Donnerstag, 20. Februar 2014

Das Fettbrot

Es war in den 70-ern und er hieß Benno. Er war der Clown in der Clique. Immer unbeweibt, da ihn keine richtig ernst nahm. Immer dabei und gern gesehen, viel Spaß gab es mit ihm. Und er war gelernter Koch, arbeitete in einem damals schon renommierten Haus, dem Hotel Elefant. 

Schöne Tradition, das Ende einer Fete mit einem gemeinsam gegen Morgen gekochten Essen zu beenden. Da saßen wir bei Sonnenaufgang und aßen Nudeln. Und Benno prägte zu diesen Höhepunkten in der Küche den Satz......ich kann kochen was ich will, es wird immer Gulasch......

Benno kommt eines Nachts von der Arbeit und hat den Wohnungsschlüssel vergessen. Er klettert zwei Meter ums Eck, außen am Haus, vom Flur zum Küchenfenster und stürzt ab. Aus dem dritten Stock. Er war sofort tot.

Diese zwei Begebenheiten sorgen dafür das ich mich heute, nach so vielen Jahren, oft an Benno erinnere. Die erste hätte mir genügt.

Und noch etwas erinnert mich. Wenn bei ihm gefeiert wurde, gab es diese legendären Fettbrote. Frisches Brot. Fett. Gurke. Wodka. 
Und was waren das für Fettbrote, richtige, die ihrem Namen alle Ehre machten. Mit Fett und nicht zu knapp. Nicht wie heute, so weichgespülte, dünn bestrichene, heimlich verdrückte. Schon der Name.....F e t t ! Das traut man sich ja gar nicht öffentlich laut zu sagen. Das böse F- Wort! Gut, ich geb`s zu, da gibt es noch eins, aber ich meine das!

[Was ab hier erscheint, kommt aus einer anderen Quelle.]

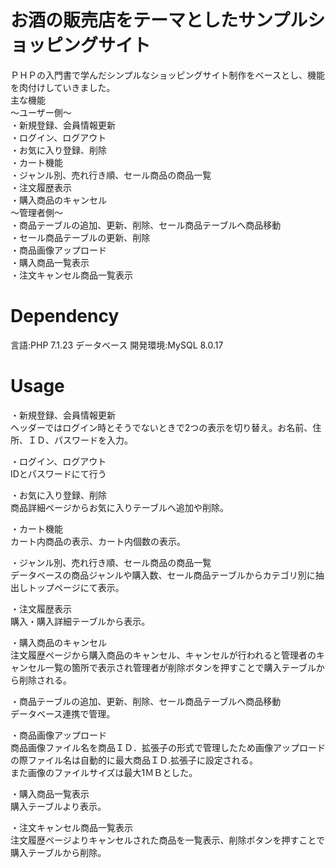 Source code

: # お酒の販売店をテーマとしたサンプルショッピングサイト
ＰＨＰの入門書で学んだシンプルなショッピングサイト制作をベースとし、機能を肉付けしていきました。  
主な機能  
～ユーザー側～    
・新規登録、会員情報更新    
・ログイン、ログアウト    
・お気に入り登録、削除  
・カート機能  
・ジャンル別、売れ行き順、セール商品の商品一覧  
・注文履歴表示  
・購入商品のキャンセル  
～管理者側～  
・商品テーブルの追加、更新、削除、セール商品テーブルへ商品移動  
・セール商品テーブルの更新、削除  
・商品画像アップロード  
・購入商品一覧表示  
・注文キャンセル商品一覧表示    
# Dependency
言語:PHP 7.1.23 データベース 開発環境:MySQL 8.0.17
# Usage
 ・新規登録、会員情報更新     
ヘッダーではログイン時とそうでないときで2つの表示を切り替え。お名前、住所、ＩＤ、パスワードを入力。  

・ログイン、ログアウト       
IDとパスワードにて行う  

・お気に入り登録、削除   
商品詳細ページからお気に入りテーブルへ追加や削除。    

・カート機能   
カート内商品の表示、カート内個数の表示。    

・ジャンル別、売れ行き順、セール商品の商品一覧    
データベースの商品ジャンルや購入数、セール商品テーブルからカテゴリ別に抽出しトップページにて表示。   

・注文履歴表示    
購入・購入詳細テーブルから表示。   

・購入商品のキャンセル  
注文履歴ページから購入商品のキャンセル、キャンセルが行われると管理者のキャンセル一覧の箇所で表示され管理者が削除ボタンを押すことで購入テーブルから削除される。  

・商品テーブルの追加、更新、削除、セール商品テーブルへ商品移動    
データベース連携で管理。    

・商品画像アップロード   
商品画像ファイル名を商品ＩＤ．拡張子の形式で管理したため画像アップロードの際ファイル名は自動的に最大商品ＩＤ.拡張子に設定される。  
また画像のファイルサイズは最大1ＭＢとした。 

・購入商品一覧表示     
購入テーブルより表示。   

・注文キャンセル商品一覧表示     
注文履歴ページよりキャンセルされた商品を一覧表示、削除ボタンを押すことで購入テーブルから削除。














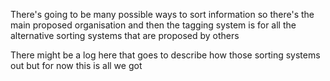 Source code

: There's going to be many possible ways to sort information so there's the main proposed organisation and then the tagging system is for all the alternative sorting systems that are proposed by others

There might be a log here that goes to describe how those sorting systems out but for now this is all we got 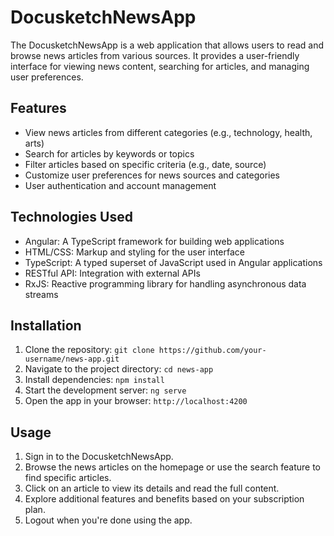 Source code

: # DocusketchNewsApp

The DocusketchNewsApp is a web application that allows users to read and browse news articles from various sources. It provides a user-friendly interface for viewing news content, searching for articles, and managing user preferences.

## Features

- View news articles from different categories (e.g., technology, health, arts)
- Search for articles by keywords or topics
- Filter articles based on specific criteria (e.g., date, source)
- Customize user preferences for news sources and categories
- User authentication and account management

## Technologies Used

- Angular: A TypeScript framework for building web applications
- HTML/CSS: Markup and styling for the user interface
- TypeScript: A typed superset of JavaScript used in Angular applications
- RESTful API: Integration with external APIs
- RxJS: Reactive programming library for handling asynchronous data streams

## Installation

1. Clone the repository: `git clone https://github.com/your-username/news-app.git`
2. Navigate to the project directory: `cd news-app`
3. Install dependencies: `npm install`
4. Start the development server: `ng serve`
5. Open the app in your browser: `http://localhost:4200`

## Usage

1. Sign in to the DocusketchNewsApp.
2. Browse the news articles on the homepage or use the search feature to find specific articles.
3. Click on an article to view its details and read the full content.
4. Explore additional features and benefits based on your subscription plan.
5. Logout when you're done using the app.
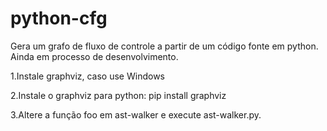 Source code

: # python-cfg
Gera um grafo de fluxo de controle a partir de um código fonte em python. Ainda em processo de desenvolvimento.


1.Instale graphviz, caso use Windows

2.Instale o graphviz para python:
pip install graphviz

3.Altere a função foo em ast-walker e execute ast-walker.py.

Ja, die 70-er, da war man noch verschwenderisch mit Dingen, mit denen man heute geizt. Da haben wir Nachrichten noch mit 10 Fingern getippt, heute reichen uns zwei Daumen. Und an jede Suppe kam eine Mehlschwitze, mit reichlich Mehl.......ach du Schreck, jetzt gehen die Pferde mit mir durch...... nicht alles war gut.

Welche Art Fett da aufs Brot kam, die Erinnerung hat die Zeit nicht überdauert. Aber jetzt wo mir das einfällt und ich es niederschreibe, bekomme ich plötzlich einen Riesenappetit. 
Worauf wohl?


Ich lass mir also Fett aus, so wie es in unserer Familie Tradition ist. Aus geräuchertem Speck. Ich denke, dass unterscheidet es von anderen. Den schneide ich in Mini Würfel, denn das gibt am Ende so wunderbare kleine, knackige Griefen. So sagen wir, ihr kennt vielleicht Griepen, Kracherlchen oder Grammeln. 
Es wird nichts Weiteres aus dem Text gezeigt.